WORK TASK:
Below are the records; copy out every line that holds the word "BulkDownloadStatusPage".

*** Begin section ***

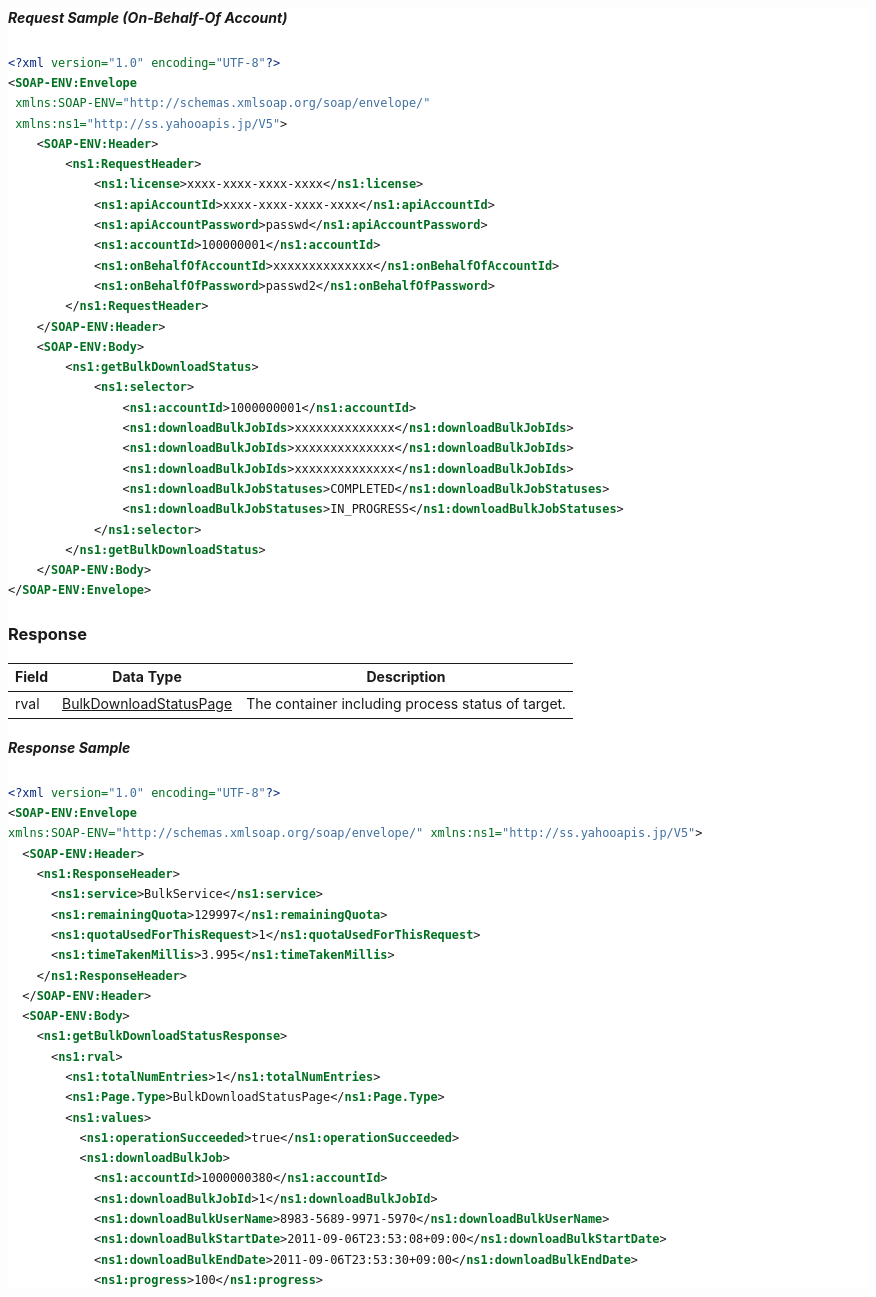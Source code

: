 ##### Request Sample (On-Behalf-Of Account)
```xml
<?xml version="1.0" encoding="UTF-8"?>
<SOAP-ENV:Envelope
 xmlns:SOAP-ENV="http://schemas.xmlsoap.org/soap/envelope/"
 xmlns:ns1="http://ss.yahooapis.jp/V5">
    <SOAP-ENV:Header>
        <ns1:RequestHeader>
            <ns1:license>xxxx-xxxx-xxxx-xxxx</ns1:license>
            <ns1:apiAccountId>xxxx-xxxx-xxxx-xxxx</ns1:apiAccountId>
            <ns1:apiAccountPassword>passwd</ns1:apiAccountPassword>
            <ns1:accountId>100000001</ns1:accountId>
            <ns1:onBehalfOfAccountId>xxxxxxxxxxxxxx</ns1:onBehalfOfAccountId>
            <ns1:onBehalfOfPassword>passwd2</ns1:onBehalfOfPassword>
        </ns1:RequestHeader>
    </SOAP-ENV:Header>
    <SOAP-ENV:Body>
        <ns1:getBulkDownloadStatus>
            <ns1:selector>
                <ns1:accountId>1000000001</ns1:accountId>
                <ns1:downloadBulkJobIds>xxxxxxxxxxxxxx</ns1:downloadBulkJobIds>
                <ns1:downloadBulkJobIds>xxxxxxxxxxxxxx</ns1:downloadBulkJobIds>
                <ns1:downloadBulkJobIds>xxxxxxxxxxxxxx</ns1:downloadBulkJobIds>
                <ns1:downloadBulkJobStatuses>COMPLETED</ns1:downloadBulkJobStatuses>
                <ns1:downloadBulkJobStatuses>IN_PROGRESS</ns1:downloadBulkJobStatuses>
            </ns1:selector>
        </ns1:getBulkDownloadStatus>
    </SOAP-ENV:Body>
</SOAP-ENV:Envelope>
```

### Response
| Field | Data Type | Description | 
|---|---|---|
| rval | [BulkDownloadStatusPage](../data/BulkDownloadStatusPage.md) | The container including process status of target. | 

##### Response Sample
```xml
<?xml version="1.0" encoding="UTF-8"?>
<SOAP-ENV:Envelope 
xmlns:SOAP-ENV="http://schemas.xmlsoap.org/soap/envelope/" xmlns:ns1="http://ss.yahooapis.jp/V5">
  <SOAP-ENV:Header>
    <ns1:ResponseHeader>
      <ns1:service>BulkService</ns1:service>
      <ns1:remainingQuota>129997</ns1:remainingQuota>
      <ns1:quotaUsedForThisRequest>1</ns1:quotaUsedForThisRequest>
      <ns1:timeTakenMillis>3.995</ns1:timeTakenMillis>
    </ns1:ResponseHeader>
  </SOAP-ENV:Header>
  <SOAP-ENV:Body>
    <ns1:getBulkDownloadStatusResponse>
      <ns1:rval>
        <ns1:totalNumEntries>1</ns1:totalNumEntries>
        <ns1:Page.Type>BulkDownloadStatusPage</ns1:Page.Type>
        <ns1:values>
          <ns1:operationSucceeded>true</ns1:operationSucceeded>
          <ns1:downloadBulkJob>
            <ns1:accountId>1000000380</ns1:accountId>
            <ns1:downloadBulkJobId>1</ns1:downloadBulkJobId>
            <ns1:downloadBulkUserName>8983-5689-9971-5970</ns1:downloadBulkUserName>
            <ns1:downloadBulkStartDate>2011-09-06T23:53:08+09:00</ns1:downloadBulkStartDate>
            <ns1:downloadBulkEndDate>2011-09-06T23:53:30+09:00</ns1:downloadBulkEndDate>
            <ns1:progress>100</ns1:progress>
```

*** End section ***

WRITTEN ANSWER:
| rval | [BulkDownloadStatusPage](../data/BulkDownloadStatusPage.md) | The container including process status of target. | 
        <ns1:Page.Type>BulkDownloadStatusPage</ns1:Page.Type>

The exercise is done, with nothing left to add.